(Data records Opens)
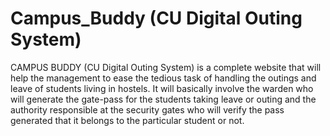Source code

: # Campus_Buddy (CU Digital Outing System)
CAMPUS BUDDY (CU Digital Outing System) is a complete website that will help the management to ease the tedious task of handling the outings and leave of students living in hostels. It will basically involve the warden who will generate the gate-pass for the students taking leave or outing and the authority responsible at the security gates who will verify the pass generated that it belongs to the particular student or not.
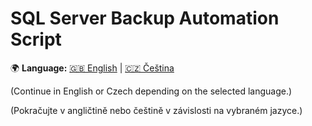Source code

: # SQL Server Backup Automation Script

🌍 **Language:** [🇬🇧 English](README.en.md) | [🇨🇿 Čeština](README.cs.md)

(Continue in English or Czech depending on the selected language.)

(Pokračujte v angličtině nebo češtině v závislosti na vybraném jazyce.)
(Data records Closes)
**Instructions to follow**
Write out exactly the lines from the one that contains "Campus_Buddy (CU Digital Outing System)" through the last line of the data above, both included. Leave every picture out.

**Solution for this task**
: # Campus_Buddy (CU Digital Outing System)
CAMPUS BUDDY (CU Digital Outing System) is a complete website that will help the management to ease the tedious task of handling the outings and leave of students living in hostels. It will basically involve the warden who will generate the gate-pass for the students taking leave or outing and the authority responsible at the security gates who will verify the pass generated that it belongs to the particular student or not.
Source code

: # SQL Server Backup Automation Script

🌍 **Language:** [🇬🇧 English](README.en.md) | [🇨🇿 Čeština](README.cs.md)

(Continue in English or Czech depending on the selected language.)

(Pokračujte v angličtině nebo češtině v závislosti na vybraném jazyce.)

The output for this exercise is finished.